The Bhuiyar or Bhuyiar are a Hindu caste found in the Indian state of Uttar Pradesh. They have scheduled caste status and are also known as Bhanyar. The traditional occupation of the Bhuiyar caste is weaving but that has declined due to mechanisation.

== Origin ==
They are a group of Munda tribesmen who settled in the southern and the western Uttar Pradesh in the 16th century. They were a community that historically were involved with weaving and some were involved slash and burn agriculture, and occupied the hilly terrain of south Mirzapur district. The Bhuiyar are further divided into sub-divisions, which are referred to as kori. Their main koris are the Baria, Birkunia, Chandnihys, Chetrihya, Chiriha, Dioriya, Khutta, Parha, Patparaha and Sudha. They are strictly endogamous, and practice clan exogamy. The Bhuiyar are found in the districts of Sonbhadra and Mirzapur. They speak Hindi, having long forgotten their Munda language.

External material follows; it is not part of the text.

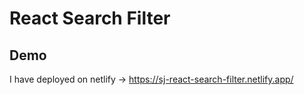 # React Search Filter

## Demo
I have deployed on netlify ->
https://sj-react-search-filter.netlify.app/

== Present circumstances ==
The Bhuiyar are now a community of settled agriculturists. Their earlier slash and burn practices have disappeared. Most Bhuiyar are a small and medium-sized farmers, with a minority being employed as agricultural labourers. Many are now also employed in the mines that have appeared in Mirzapur district. They live in multi-caste villages, occupying their own distinct quarters. They have much in common with neighbouring tribal communities such as the Kol, Agariya and Chero. Each of their settlement contains an informal caste council, known as a biradari panchayat. The panchayat acts as instrument of social control, dealing with issues such as divorce and adultery.

The 2011 Census of India for Uttar Pradesh showed the Bhuiyar population as 28,360.